EXERCISE DIRECTIONS: Lines below starting with the line with "437:** Việt Anh" and going on through the line with "436:** Việt Anh" must be output exactly; the rest of the records must be left out.

(Records from a data collection)
-- Opening Marker --
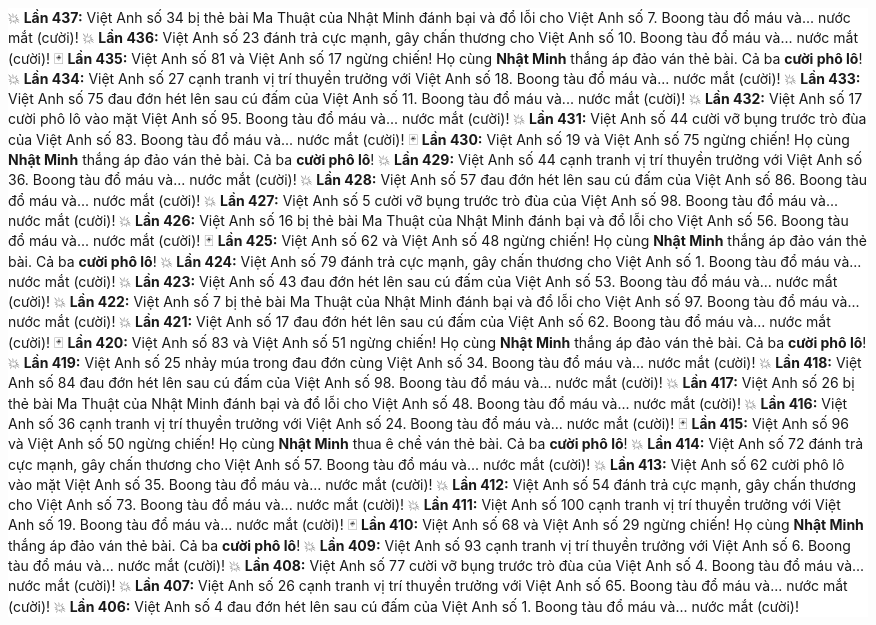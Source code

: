 💥 **Lần 437:** Việt Anh số 34 bị thẻ bài Ma Thuật của Nhật Minh đánh bại và đổ lỗi cho Việt Anh số 7. Boong tàu đổ máu và... nước mắt (cười)!
💥 **Lần 436:** Việt Anh số 23 đánh trả cực mạnh, gây chấn thương cho Việt Anh số 10. Boong tàu đổ máu và... nước mắt (cười)!
🃏 **Lần 435:** Việt Anh số 81 và Việt Anh số 17 ngừng chiến! Họ cùng **Nhật Minh** thắng áp đảo ván thẻ bài. Cả ba **cười phô lô**!
💥 **Lần 434:** Việt Anh số 27 cạnh tranh vị trí thuyền trưởng với Việt Anh số 18. Boong tàu đổ máu và... nước mắt (cười)!
💥 **Lần 433:** Việt Anh số 75 đau đớn hét lên sau cú đấm của Việt Anh số 11. Boong tàu đổ máu và... nước mắt (cười)!
💥 **Lần 432:** Việt Anh số 17 cười phô lô vào mặt Việt Anh số 95. Boong tàu đổ máu và... nước mắt (cười)!
💥 **Lần 431:** Việt Anh số 44 cười vỡ bụng trước trò đùa của Việt Anh số 83. Boong tàu đổ máu và... nước mắt (cười)!
🃏 **Lần 430:** Việt Anh số 19 và Việt Anh số 75 ngừng chiến! Họ cùng **Nhật Minh** thắng áp đảo ván thẻ bài. Cả ba **cười phô lô**!
💥 **Lần 429:** Việt Anh số 44 cạnh tranh vị trí thuyền trưởng với Việt Anh số 36. Boong tàu đổ máu và... nước mắt (cười)!
💥 **Lần 428:** Việt Anh số 57 đau đớn hét lên sau cú đấm của Việt Anh số 86. Boong tàu đổ máu và... nước mắt (cười)!
💥 **Lần 427:** Việt Anh số 5 cười vỡ bụng trước trò đùa của Việt Anh số 98. Boong tàu đổ máu và... nước mắt (cười)!
💥 **Lần 426:** Việt Anh số 16 bị thẻ bài Ma Thuật của Nhật Minh đánh bại và đổ lỗi cho Việt Anh số 56. Boong tàu đổ máu và... nước mắt (cười)!
🃏 **Lần 425:** Việt Anh số 62 và Việt Anh số 48 ngừng chiến! Họ cùng **Nhật Minh** thắng áp đảo ván thẻ bài. Cả ba **cười phô lô**!
💥 **Lần 424:** Việt Anh số 79 đánh trả cực mạnh, gây chấn thương cho Việt Anh số 1. Boong tàu đổ máu và... nước mắt (cười)!
💥 **Lần 423:** Việt Anh số 43 đau đớn hét lên sau cú đấm của Việt Anh số 53. Boong tàu đổ máu và... nước mắt (cười)!
💥 **Lần 422:** Việt Anh số 7 bị thẻ bài Ma Thuật của Nhật Minh đánh bại và đổ lỗi cho Việt Anh số 97. Boong tàu đổ máu và... nước mắt (cười)!
💥 **Lần 421:** Việt Anh số 17 đau đớn hét lên sau cú đấm của Việt Anh số 62. Boong tàu đổ máu và... nước mắt (cười)!
🃏 **Lần 420:** Việt Anh số 83 và Việt Anh số 51 ngừng chiến! Họ cùng **Nhật Minh** thắng áp đảo ván thẻ bài. Cả ba **cười phô lô**!
💥 **Lần 419:** Việt Anh số 25 nhảy múa trong đau đớn cùng Việt Anh số 34. Boong tàu đổ máu và... nước mắt (cười)!
💥 **Lần 418:** Việt Anh số 84 đau đớn hét lên sau cú đấm của Việt Anh số 98. Boong tàu đổ máu và... nước mắt (cười)!
💥 **Lần 417:** Việt Anh số 26 bị thẻ bài Ma Thuật của Nhật Minh đánh bại và đổ lỗi cho Việt Anh số 48. Boong tàu đổ máu và... nước mắt (cười)!
💥 **Lần 416:** Việt Anh số 36 cạnh tranh vị trí thuyền trưởng với Việt Anh số 24. Boong tàu đổ máu và... nước mắt (cười)!
🃏 **Lần 415:** Việt Anh số 96 và Việt Anh số 50 ngừng chiến! Họ cùng **Nhật Minh** thua ê chề ván thẻ bài. Cả ba **cười phô lô**!
💥 **Lần 414:** Việt Anh số 72 đánh trả cực mạnh, gây chấn thương cho Việt Anh số 57. Boong tàu đổ máu và... nước mắt (cười)!
💥 **Lần 413:** Việt Anh số 62 cười phô lô vào mặt Việt Anh số 35. Boong tàu đổ máu và... nước mắt (cười)!
💥 **Lần 412:** Việt Anh số 54 đánh trả cực mạnh, gây chấn thương cho Việt Anh số 73. Boong tàu đổ máu và... nước mắt (cười)!
💥 **Lần 411:** Việt Anh số 100 cạnh tranh vị trí thuyền trưởng với Việt Anh số 19. Boong tàu đổ máu và... nước mắt (cười)!
🃏 **Lần 410:** Việt Anh số 68 và Việt Anh số 29 ngừng chiến! Họ cùng **Nhật Minh** thắng áp đảo ván thẻ bài. Cả ba **cười phô lô**!
💥 **Lần 409:** Việt Anh số 93 cạnh tranh vị trí thuyền trưởng với Việt Anh số 6. Boong tàu đổ máu và... nước mắt (cười)!
💥 **Lần 408:** Việt Anh số 77 cười vỡ bụng trước trò đùa của Việt Anh số 4. Boong tàu đổ máu và... nước mắt (cười)!
💥 **Lần 407:** Việt Anh số 26 cạnh tranh vị trí thuyền trưởng với Việt Anh số 65. Boong tàu đổ máu và... nước mắt (cười)!
💥 **Lần 406:** Việt Anh số 4 đau đớn hét lên sau cú đấm của Việt Anh số 1. Boong tàu đổ máu và... nước mắt (cười)!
-- Closing Marker --
EXERCISE OUTPUT:
: 💥 **Lần 437:** Việt Anh số 34 bị thẻ bài Ma Thuật của Nhật Minh đánh bại và đổ lỗi cho Việt Anh số 7. Boong tàu đổ máu và... nước mắt (cười)!
💥 **Lần 436:** Việt Anh số 23 đánh trả cực mạnh, gây chấn thương cho Việt Anh số 10. Boong tàu đổ máu và... nước mắt (cười)!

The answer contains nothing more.